Nothing but the lines from the one containing "The events associated" through the end of the entries should be set down, each exactly as written.

=== Section Start ===

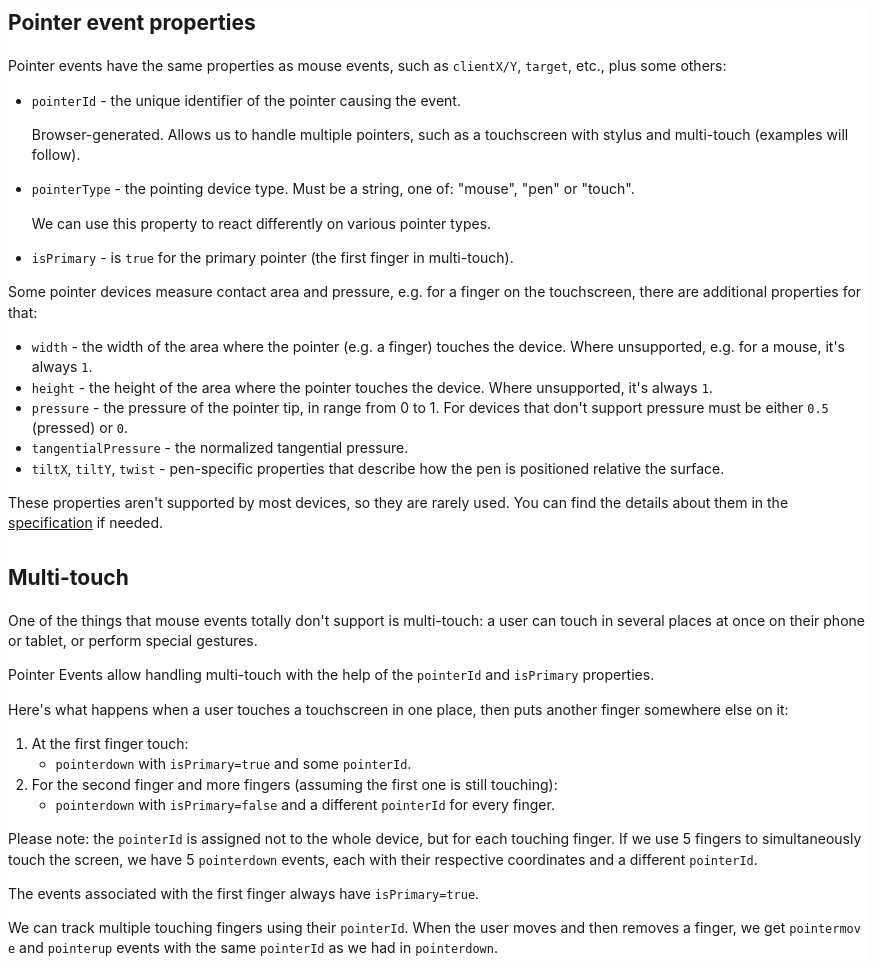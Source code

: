 ## Pointer event properties

Pointer events have the same properties as mouse events, such as `clientX/Y`, `target`, etc., plus some others:

- `pointerId` - the unique identifier of the pointer causing the event.

    Browser-generated. Allows us to handle multiple pointers, such as a touchscreen with stylus and multi-touch (examples will follow).
- `pointerType` - the pointing device type. Must be a string, one of: "mouse", "pen" or "touch".

    We can use this property to react differently on various pointer types.
- `isPrimary` - is `true` for the primary pointer (the first finger in multi-touch).

Some pointer devices measure contact area and pressure, e.g. for a finger on the touchscreen, there are additional properties for that:

- `width` - the width of the area where the pointer (e.g. a finger) touches the device. Where unsupported, e.g. for a mouse, it's always `1`.
- `height` - the height of the area where the pointer touches the device. Where unsupported, it's always `1`.
- `pressure` - the pressure of the pointer tip, in range from 0 to 1. For devices that don't support pressure must be either `0.5` (pressed) or `0`.
- `tangentialPressure` - the normalized tangential pressure.
- `tiltX`, `tiltY`, `twist` - pen-specific properties that describe how the pen is positioned relative the surface.

These properties aren't supported by most devices, so they are rarely used. You can find the details about them in the [specification](https://w3c.github.io/pointerevents/#pointerevent-interface) if needed.

## Multi-touch

One of the things that mouse events totally don't support is multi-touch: a user can touch in several places at once on their phone or tablet, or perform special gestures.

Pointer Events allow handling multi-touch with the help of the `pointerId` and `isPrimary` properties.

Here's what happens when a user touches a touchscreen in one place, then puts another finger somewhere else on it:

1. At the first finger touch:
    - `pointerdown` with `isPrimary=true` and some `pointerId`.
2. For the second finger and more fingers (assuming the first one is still touching):
    - `pointerdown` with `isPrimary=false` and a different `pointerId` for every finger.

Please note: the `pointerId` is assigned not to the whole device, but for each touching finger. If we use 5 fingers to simultaneously touch the screen, we have 5 `pointerdown` events, each with their respective coordinates and a different `pointerId`.

The events associated with the first finger always have `isPrimary=true`.

We can track multiple touching fingers using their `pointerId`. When the user moves and then removes a finger, we get `pointermove` and `pointerup` events with the same `pointerId` as we had in `pointerdown`.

=== Section End ===

▸ Written solution
The events associated with the first finger always have `isPrimary=true`.

We can track multiple touching fingers using their `pointerId`. When the user moves and then removes a finger, we get `pointermove` and `pointerup` events with the same `pointerId` as we had in `pointerdown`.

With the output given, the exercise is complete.